**Aim of the task**
Lines holding the word "estimate" are the ones to copy from the data below.

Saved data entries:
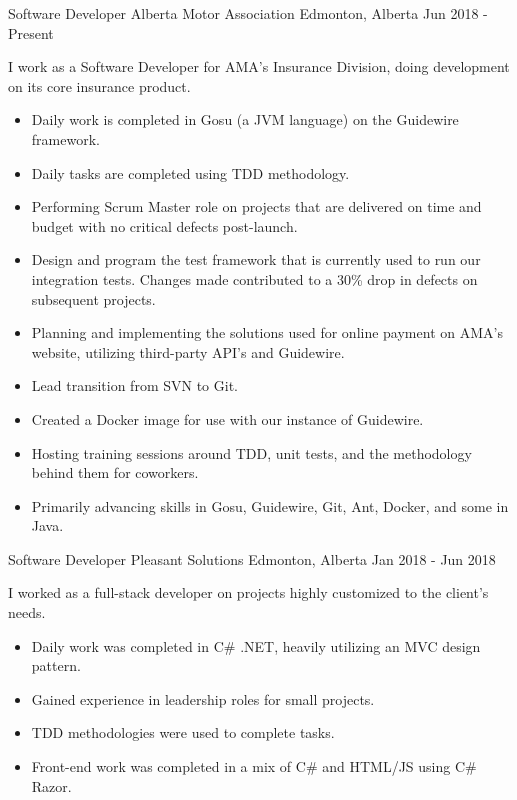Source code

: 
\begin{cventries}
    \cventry
        {Software Developer}
        {Alberta Motor Association}
        {Edmonton, Alberta}
        {Jun 2018 - Present}
        {
            I work as a Software Developer for AMA’s Insurance Division, doing development on its core insurance product.
            \begin{itemize}
                \item Daily work is completed in Gosu (a JVM language) on the Guidewire framework.
                \item Daily tasks are completed using TDD methodology.
                \item Performing Scrum Master role on projects that are delivered on time and budget with no critical defects post-launch.
                \item Design and program the test framework that is currently used to run our integration tests. Changes made contributed to a 30\% drop in defects on subsequent projects.
                \item Planning and implementing the solutions used for online payment on AMA’s website, utilizing third-party API’s and Guidewire.
                \item Lead transition from SVN to Git.
                \item Created a Docker image for use with our instance of Guidewire.
                \item Hosting training sessions around TDD, unit tests, and the methodology behind them for coworkers.
                \item Primarily advancing skills in Gosu, Guidewire, Git, Ant, Docker, and some in Java.
            \end{itemize}
        }
    \cventry
        {Software Developer}
        {Pleasant Solutions}
        {Edmonton, Alberta}
        {Jan 2018 - Jun 2018}
        {
            I worked as a full-stack developer on projects highly customized to the client’s needs.
            \begin{itemize}
                \item Daily work was completed in C\# .NET, heavily utilizing an MVC design pattern.
                \item Gained experience in leadership roles for small projects.
                \item TDD methodologies were used to complete tasks.
                \item Front-end work was completed in a mix of C\# and HTML/JS using C\# Razor.

\end{itemize}}
\end{cventries}
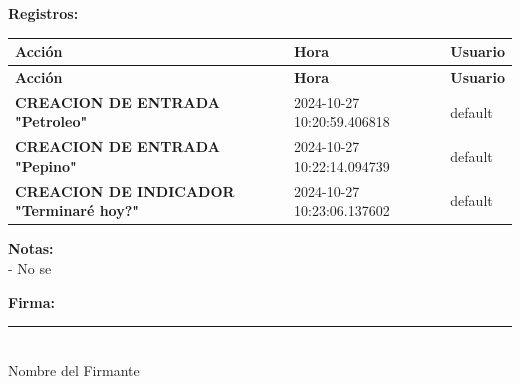 \documentclass[a4paper,10pt]{article}
\begin{document}
\noindent \textbf{Registros:} \\
\begin{longtable}{|p{}|p{}|p{}|}
    \hline
    \textbf{Acción} & \textbf{Hora} & \textbf{Usuario} \\
    \hline
    \endfirsthead
    \hline
    \textbf{Acción} & \textbf{Hora} & \textbf{Usuario} \\
    \hline
    \endhead
    \hline
    \endfoot
\textbf{CREACION DE ENTRADA "Petroleo"} & 2024-10-27 10:20:59.406818 & default \\ 
\textbf{CREACION DE ENTRADA "Pepino"} & 2024-10-27 10:22:14.094739 & default \\ 
\textbf{CREACION DE INDICADOR "Terminaré hoy?"} & 2024-10-27 10:23:06.137602 & default \\ 

\end{longtable}

\vspace{1.5em}

\noindent \textbf{Notas:} \\ - No se \\

\vspace{4em}

\noindent \textbf{Firma:} \\
\rule{5cm}{0.4pt} \\ %
Nombre del Firmante \\
\end{document}
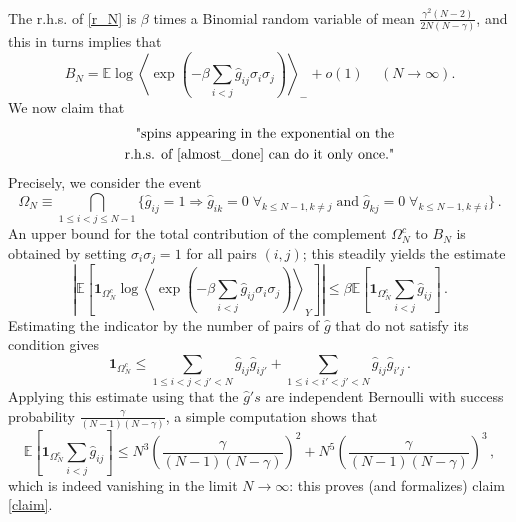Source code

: \documentclass[a4paper,12pt,oneside,reqno]{amsart}
\numberwithin{equation}{section}
\begin{document}
The r.h.s. of \eqref{r_N} is $\beta$ times a Binomial random variable of mean 
$\frac{\gamma^2 \left(N-2\right)}{2N\left(N-\gamma\right)}$, and this in turns implies  that
\begin{equation} \label{almost_done}
B_N = {{\mathbb{E}}} \log \left< \exp\left( -  {\beta} \sum_{i<j} \hat g_{ij}  {\sigma}_i {\sigma}_j \right) \right>_-  + o(1)\,\quad (N\to \infty).
\end{equation}
We now claim that 
\begin{equation} \begin{aligned} \label{claim}
\text{"spins appearing in the exponential on the}\\ 
\text{r.h.s. of \eqref{almost_done} can do it only once."}
\end{aligned} \end{equation} 
Precisely, we consider the event 
\begin{equation} \label{only_once}
\Omega_N {\equiv} \bigcap\limits_{1 \leq i < j \leq N-1} \Big\{ \hat g_{ij} = 1 \Rightarrow 
 \hat g_{ik}=0 \; \forall_{k\leq N-1, k \neq j}\; \text{and}\; \hat g_{kj}=0 \; \forall_{k\leq N-1, k \neq i} 
\Big\} \,.
\end{equation} 
An upper bound for the total contribution of the complement $\Omega_N^c$ to $B_N$ is obtained by setting ${\sigma}_i {\sigma}_j = 1$ for all pairs $(i,j)$; this steadily yields the estimate
\begin{equation}  \label{noc}
\left| {{\mathbb{E}}}\left[ \boldsymbol{1}_{\Omega^c_N} \log \left< \exp\left( -  {\beta} \sum_{i<j} \hat g_{ij}  {\sigma}_i {\sigma}_j \right) \right>_Y  \right] \right| \leq  {\beta} {{\mathbb{E}}}\left[ \boldsymbol{1}_{\Omega^c_N}\sum_{i<j} \hat g_{ij} \right] \,.
\end{equation}
Estimating the indicator by the number of pairs of $\hat g$ that do not satisfy its condition gives
\begin{equation} \label{missing_bounds}
\boldsymbol{1}_{\Omega^c_N} \leq \sum\limits_{1\leq i<j<j'<N} \hat{g}_{ij} \hat{g}_{ij'} + \sum\limits_{1\leq i<i'<j'<N} \hat{g}_{ij} \hat{g}_{i'j}\,.
\end{equation}
Applying this estimate using that the $\hat g's$ are independent Bernoulli with success probability $\frac{\gamma}{(N-1)(N-\gamma)}$, a simple computation shows that 
\begin{equation} 
{{\mathbb{E}}}\left[ \boldsymbol{1}_{\Omega^c_N}\sum_{i<j} \hat g_{ij}\right] \leq N^3 \left(\frac{\gamma}{\left(N-1\right)\left(N-\gamma\right)}\right)^2+N^5\left(\frac{\gamma}{\left(N-1\right)\left(N-\gamma\right)}\right)^3 \,,
\end{equation}
which is indeed vanishing in the limit $N\to \infty$: this proves (and formalizes) claim \eqref{claim}. 
\end{document}
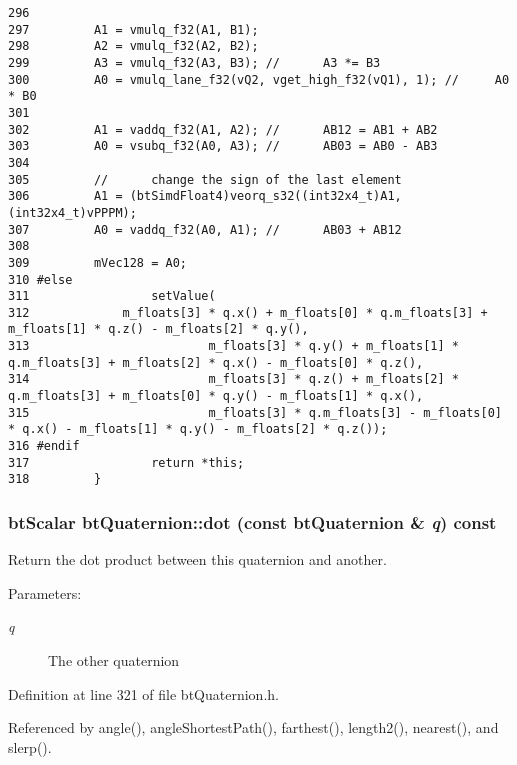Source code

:\begin{Code}
\begin{verbatim}
296 
297         A1 = vmulq_f32(A1, B1);
298         A2 = vmulq_f32(A2, B2);
299         A3 = vmulq_f32(A3, B3); //      A3 *= B3
300         A0 = vmulq_lane_f32(vQ2, vget_high_f32(vQ1), 1); //     A0 * B0
301 
302         A1 = vaddq_f32(A1, A2); //      AB12 = AB1 + AB2
303         A0 = vsubq_f32(A0, A3); //      AB03 = AB0 - AB3 
304         
305         //      change the sign of the last element
306         A1 = (btSimdFloat4)veorq_s32((int32x4_t)A1, (int32x4_t)vPPPM);  
307         A0 = vaddq_f32(A0, A1); //      AB03 + AB12
308         
309         mVec128 = A0;
310 #else
311                 setValue(
312             m_floats[3] * q.x() + m_floats[0] * q.m_floats[3] + m_floats[1] * q.z() - m_floats[2] * q.y(),
313                         m_floats[3] * q.y() + m_floats[1] * q.m_floats[3] + m_floats[2] * q.x() - m_floats[0] * q.z(),
314                         m_floats[3] * q.z() + m_floats[2] * q.m_floats[3] + m_floats[0] * q.y() - m_floats[1] * q.x(),
315                         m_floats[3] * q.m_floats[3] - m_floats[0] * q.x() - m_floats[1] * q.y() - m_floats[2] * q.z());
316 #endif
317                 return *this;
318         }
\end{verbatim}
\end{Code}


\hypertarget{classbt_quaternion_37e450f3206a7b6f3f55049e297fb403}{
\subsubsection[dot]{\setlength{\rightskip}{0pt plus 5cm}btScalar btQuaternion::dot (const {\bf btQuaternion} \& {\em q}) const}}
\label{classbt_quaternion_37e450f3206a7b6f3f55049e297fb403}


Return the dot product between this quaternion and another. 

\begin{Desc}
\item[Parameters:]
\begin{description}
\item[{\em q}]The other quaternion \end{description}
\end{Desc}


Definition at line 321 of file btQuaternion.h.

Referenced by angle(), angleShortestPath(), farthest(), length2(), nearest(), and slerp().

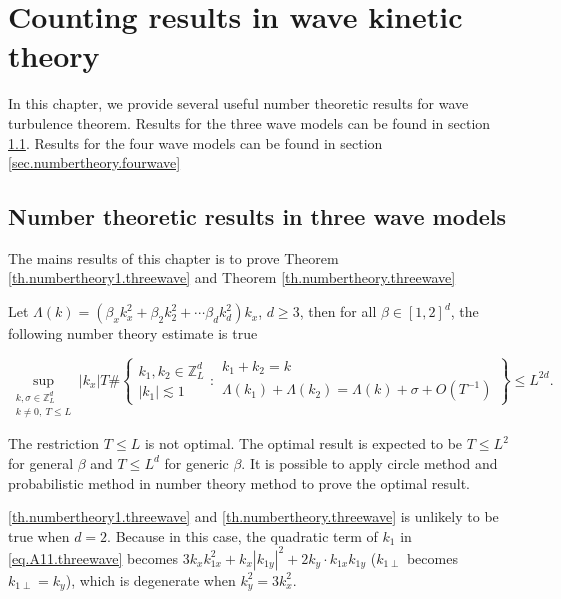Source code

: \chapter{Counting results in wave kinetic theory}\label{chapter.numbertheory}

In this chapter, we provide several useful number theoretic results for wave turbulence theorem. Results for the three wave models can be found in section \ref{sec.numbertheoryA.threewave}. Results for the four wave models can be found in section \ref{sec.numbertheory.fourwave}


\section{Number theoretic results in three wave models}\label{sec.numbertheoryA.threewave}
The mains results of this chapter is to prove Theorem \ref{th.numbertheory1.threewave} and Theorem \ref{th.numbertheory.threewave} 

\begin{thm}\label{th.numbertheory1.threewave}
Let $\Lambda(k)=(\beta_x k_x^2+\beta_2 k_2^2+\cdots\beta_d k_d^2)k_x$, $d\ge 3$, then for all $\beta\in [1,2]^d$, the following number theory estimate is true

\begin{equation}\label{eq.numbertheory1.threewave}
    \sup_{\substack{k,\sigma\in\mathbb{Z}_L^d\\k\ne 0,\ T\le L}} |k_x|T\#\left
    \{\begin{matrix}
k_1,k_2\in\mathbb{Z}_L^d \\
|k_1|\lesssim 1
\end{matrix}
:
\begin{matrix}
k_1+k_2=k \\
\Lambda(k_1)+\Lambda(k_2)=\Lambda(k)+\sigma+O(T^{-1})
\end{matrix}
\right\}\le L^{2d}.
\end{equation}


\end{thm}

\begin{rem}
The restriction $T\le L$ is not optimal. The optimal result is expected to be $T\le L^2$ for general $\beta$ and $T\le L^{d}$ for generic $\beta$. It is possible to apply circle method and probabilistic method in number theory method to prove the optimal result.
\end{rem}

\begin{rem}\label{rem.nottrue2d.threewave}
\ref{th.numbertheory1.threewave} and \ref{th.numbertheory.threewave} is unlikely to be true when $d=2$. Because in this case, the quadratic term of $k_1$ in \eqref{eq.A11.threewave} becomes $3k_xk_{1x}^2+k_x|k_{1y}|^2+2k_{y}\cdot k_{1x} k_{1y}$ ($k_{1\perp}$ becomes $k_{1\perp}=k_y$), which is degenerate when $k_{y}^2=3k_x^2$. 
\end{rem}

**Written response**
An upper bound for the total contribution of the complement $\Omega_N^c$ to $B_N$ is obtained by setting ${\sigma}_i {\sigma}_j = 1$ for all pairs $(i,j)$; this steadily yields the estimate
Applying this estimate using that the $\hat g's$ are independent Bernoulli with success probability $\frac{\gamma}{(N-1)(N-\gamma)}$, a simple computation shows that 
Let $\Lambda(k)=(\beta_x k_x^2+\beta_2 k_2^2+\cdots\beta_d k_d^2)k_x$, $d\ge 3$, then for all $\beta\in [1,2]^d$, the following number theory estimate is true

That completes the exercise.